Roots of anti-immigrant sentiment

Americans who live through economic recessions when they are young adults are more likely to harbor anti-immigrant attitudes, according to new research by Columbia Business School professor Stephan Meier.

These fish are team players

A group of Columbia neuroscientists led by Nathaniel Sawtell has found evidence that elephantnose fish, which emit electrical pulses to sense their surroundings, work collectively, perceiving how one another’s pulses bounce off objects. This trait has never before been seen in nature.

Laying odds on the volcanic apocalypse

So-called “supervolcanoes” that spewed enormous amounts of particulate matter into the earth’s atmosphere tens of thousands of years ago, blocking out sunlight, did not cool the planet nearly as much as past studies have suggested, according to a new analysis by Columbia geoscientists. The authors conclude that volcanoes pose less of a threat to human existence than previously feared.

Methadone to go 

Flexible new drug policies that allow people to receive take-home methadone doses are safe and effective, causing few people with opioid-use disorder to relapse, according to a study by Columbia psychiatrists Arthur Robin Williams and Edward Nunes.

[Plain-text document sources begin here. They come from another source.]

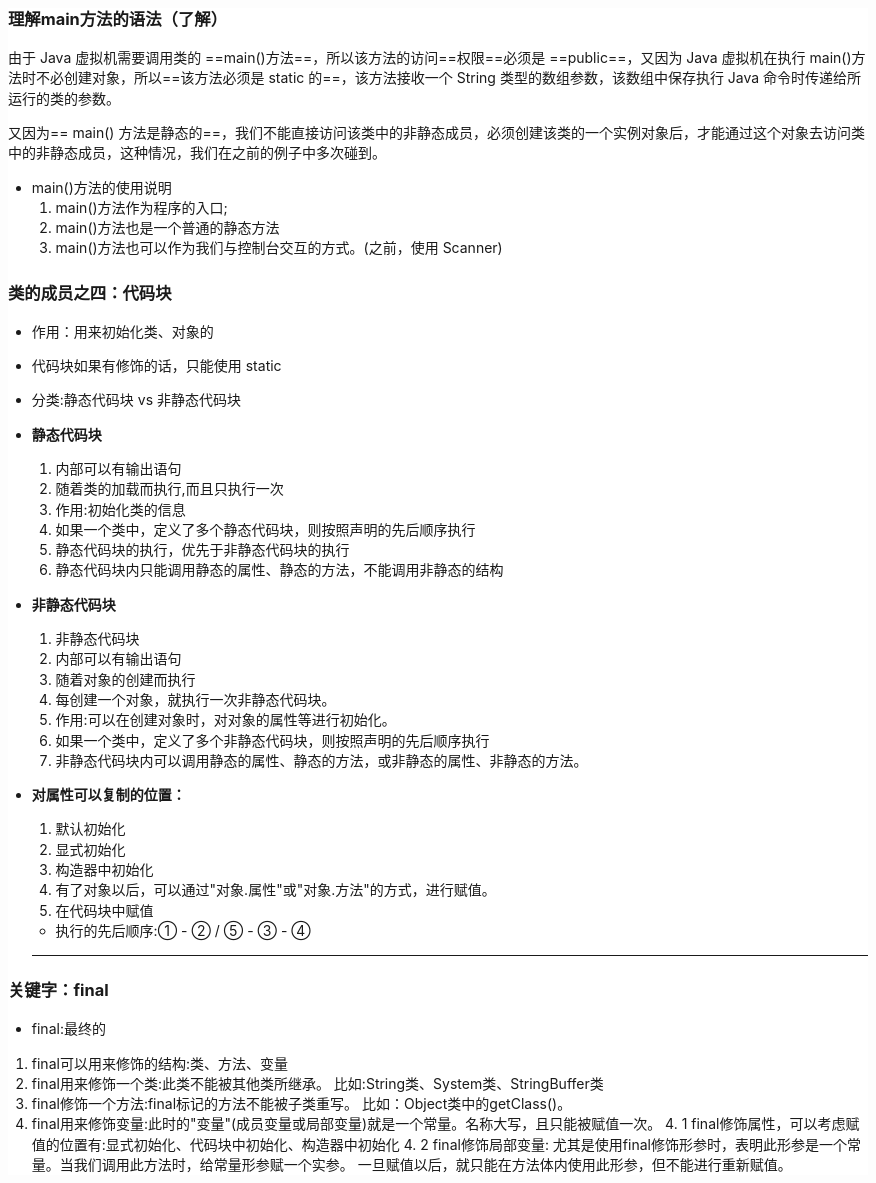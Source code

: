 
### 理解main方法的语法（了解）
由于 Java 虚拟机需要调用类的 ==main()方法==，所以该方法的访问==权限==必须是 ==public==，又因为 Java 虚拟机在执行 main()方法时不必创建对象，所以==该方法必须是 static 的==，该方法接收一个 String 类型的数组参数，该数组中保存执行 Java 命令时传递给所运行的类的参数。

又因为== main() 方法是静态的==，我们不能直接访问该类中的非静态成员，必须创建该类的一个实例对象后，才能通过这个对象去访问类中的非静态成员，这种情况，我们在之前的例子中多次碰到。
* main()方法的使用说明
  1. main()方法作为程序的入口;
  2. main()方法也是一个普通的静态方法
  3. main()方法也可以作为我们与控制台交互的方式。(之前，使用 Scanner)


### 类的成员之四：代码块
  * 作用：用来初始化类、对象的
  * 代码块如果有修饰的话，只能使用 static
  * 分类:静态代码块 vs 非静态代码块

  *  **静态代码块**
     1. 内部可以有输出语句
     2. 随着类的加载而执行,而且只执行一次
     3. 作用:初始化类的信息
     4. 如果一个类中，定义了多个静态代码块，则按照声明的先后顺序执行
     5. 静态代码块的执行，优先于非静态代码块的执行
     6. 静态代码块内只能调用静态的属性、静态的方法，不能调用非静态的结构
  
  * **非静态代码块**
    1. 非静态代码块
    2. 内部可以有输出语句
    3. 随着对象的创建而执行
    4.  每创建一个对象，就执行一次非静态代码块。
    5.  作用:可以在创建对象时，对对象的属性等进行初始化。
    6.  如果一个类中，定义了多个非静态代码块，则按照声明的先后顺序执行
    7.  非静态代码块内可以调用静态的属性、静态的方法，或非静态的属性、非静态的方法。

* **对属性可以复制的位置：**
  1.  默认初始化
  2.  显式初始化
  3.  构造器中初始化
  4.  有了对象以后，可以通过"对象.属性"或"对象.方法"的方式，进行赋值。
  5.  在代码块中赋值
  * 执行的先后顺序:① - ② / ⑤ - ③ - ④
  
  ---

 ### 关键字：final
 *  final:最终的
  1.  final可以用来修饰的结构:类、方法、变量
  2. final用来修饰一个类:此类不能被其他类所继承。
   比如:String类、System类、StringBuffer类
  3. final修饰一个方法:final标记的方法不能被子类重写。
  		  比如：Object类中的getClass()。 
  4. final用来修饰变量:此时的"变量"(成员变量或局部变量)就是一个常量。名称大写，且只能被赋值一次。
     4. 1 final修饰属性，可以考虑赋值的位置有:显式初始化、代码块中初始化、构造器中初始化
      4. 2  final修饰局部变量:
    	 尤其是使用final修饰形参时，表明此形参是一个常量。当我们调用此方法时，给常量形参赋一个实参。
       一旦赋值以后，就只能在方法体内使用此形参，但不能进行重新赋值。
       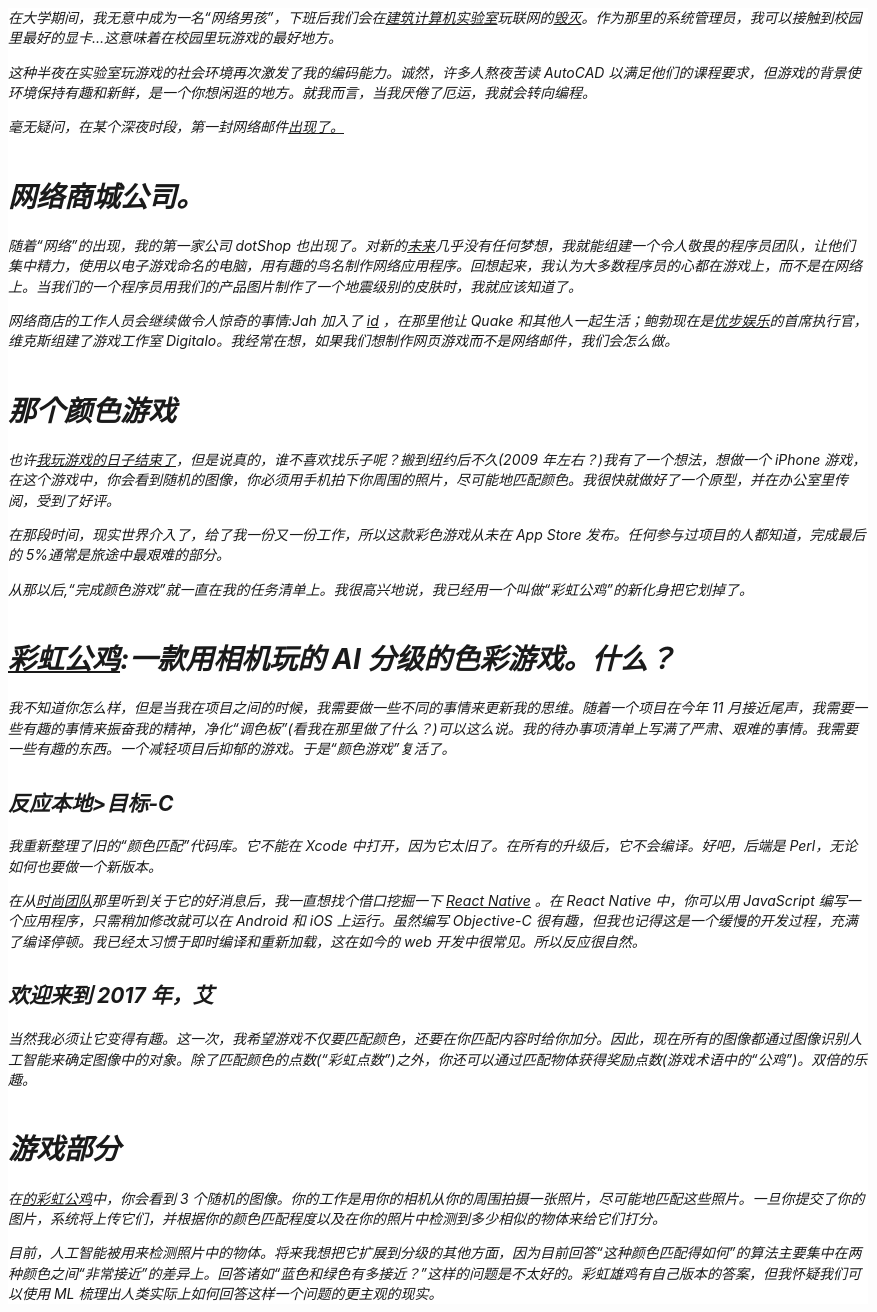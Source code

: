*在大学期间，我无意中成为一名“网络男孩”，下班后我们会在[建筑计算机实验室](http://www.arc.miami.edu/)玩联网的[毁灭](https://en.wikipedia.org/wiki/Doom_(series))。作为那里的系统管理员，我可以接触到校园里最好的显卡…这意味着在校园里玩游戏的最好地方。*

*这种半夜在实验室玩游戏的社会环境再次激发了我的编码能力。诚然，许多人熬夜苦读 AutoCAD 以满足他们的课程要求，但游戏的背景使环境保持有趣和新鲜，是一个你想闲逛的地方。就我而言，当我厌倦了厄运，我就会转向编程。*

*毫无疑问，在某个深夜时段，第一封网络邮件[出现了。](https://en.wikipedia.org/wiki/Webmail#History)*

# *网络商城公司。*

*随着“网络”的出现，我的第一家公司 dotShop 也出现了。对新的[未来](https://hackernoon.com/tagged/future)几乎没有任何梦想，我就能组建一个令人敬畏的程序员团队，让他们集中精力，使用以电子游戏命名的电脑，用有趣的鸟名制作网络应用程序。回想起来，我认为大多数程序员的心都在游戏上，而不是在网络上。当我们的一个程序员用我们的产品图片制作了一个地震级别的皮肤时，我就应该知道了。*

*网络商店的工作人员会继续做令人惊奇的事情:Jah 加入了 [id](https://en.wikipedia.org/wiki/Id_Software) ，在那里他让 Quake 和其他人一起生活；鲍勃现在是[优步娱乐](http://www.uberent.com/)的首席执行官，维克斯组建了游戏工作室 Digitalo。我经常在想，如果我们想制作网页游戏而不是网络邮件，我们会怎么做。*

# *那个颜色游戏*

*也许[我玩游戏的日子结束了](https://open.spotify.com/track/7xfu7PlaX8Qr4eZ1l3GAgi)，但是说真的，谁不喜欢找乐子呢？搬到纽约后不久(2009 年左右？)我有了一个想法，想做一个 iPhone 游戏，在这个游戏中，你会看到随机的图像，你必须用手机拍下你周围的照片，尽可能地匹配颜色。我很快就做好了一个原型，并在办公室里传阅，受到了好评。*

*在那段时间，现实世界介入了，给了我一份又一份工作，所以这款彩色游戏从未在 App Store 发布。任何参与过项目的人都知道，完成最后的 5%通常是旅途中最艰难的部分。*

*从那以后,“完成颜色游戏”就一直在我的任务清单上。我很高兴地说，我已经用一个叫做“彩虹公鸡”的新化身把它划掉了。*

# *[彩虹公鸡](https://itunes.apple.com/us/app/rainbow-rooster-ai-color-game/id1188960890?mt=8):一款用相机玩的 AI 分级的色彩游戏。什么？*

*我不知道你怎么样，但是当我在项目之间的时候，我需要做一些不同的事情来更新我的思维。随着一个项目在今年 11 月接近尾声，我需要一些有趣的事情来振奋我的精神，净化“调色板”(看我在那里做了什么？)可以这么说。我的待办事项清单上写满了严肃、艰难的事情。我需要一些有趣的东西。一个减轻项目后抑郁的游戏。于是“颜色游戏”复活了。*

## *反应本地>目标-C*

*我重新整理了旧的“颜色匹配”代码库。它不能在 Xcode 中打开，因为它太旧了。在所有的升级后，它不会编译。好吧，后端是 Perl，无论如何也要做一个新版本。*

*在从[时尚团队](https://twitter.com/kentonjacobsen)那里听到关于它的好消息后，我一直想找个借口挖掘一下 [React Native](https://facebook.github.io/react-native/) 。在 React Native 中，你可以用 JavaScript 编写一个应用程序，只需稍加修改就可以在 Android 和 iOS 上运行。虽然编写 Objective-C 很有趣，但我也记得这是一个缓慢的开发过程，充满了编译停顿。我已经太习惯于即时编译和重新加载，这在如今的 web 开发中很常见。所以反应很自然。*

## *欢迎来到 2017 年，艾*

*当然我必须让它变得有趣。这一次，我希望游戏不仅要匹配颜色，还要在你匹配内容时给你加分。因此，现在所有的图像都通过图像识别人工智能来确定图像中的对象。除了匹配颜色的点数(“彩虹点数”)之外，你还可以通过匹配物体获得奖励点数(游戏术语中的“公鸡”)。双倍的乐趣。*

# *游戏部分*

*在[的彩虹公鸡](https://itunes.apple.com/us/app/rainbow-rooster-ai-color-game/id1188960890?mt=8)中，你会看到 3 个随机的图像。你的工作是用你的相机从你的周围拍摄一张照片，尽可能地匹配这些照片。一旦你提交了你的图片，系统将上传它们，并根据你的颜色匹配程度以及在你的照片中检测到多少相似的物体来给它们打分。*

*目前，人工智能被用来检测照片中的物体。将来我想把它扩展到分级的其他方面，因为目前回答“这种颜色匹配得如何”的算法主要集中在两种颜色之间“非常接近”的差异上。回答诸如“蓝色和绿色有多接近？”这样的问题是不太好的。彩虹雄鸡有自己版本的答案，但我怀疑我们可以使用 ML 梳理出人类实际上如何回答这样一个问题的更主观的现实。*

Play it again, hypothalamus

Columbia engineers Elizabeth Hillman and David Thibodeaux ’23SEAS have developed a new analytic tool that turns statistical data about brain activity into notes played on musical instruments. They say that because humans are extraordinarily adept at detecting patterns in sound, the tool could enable scientists to spot relationships in neural data that computers miss.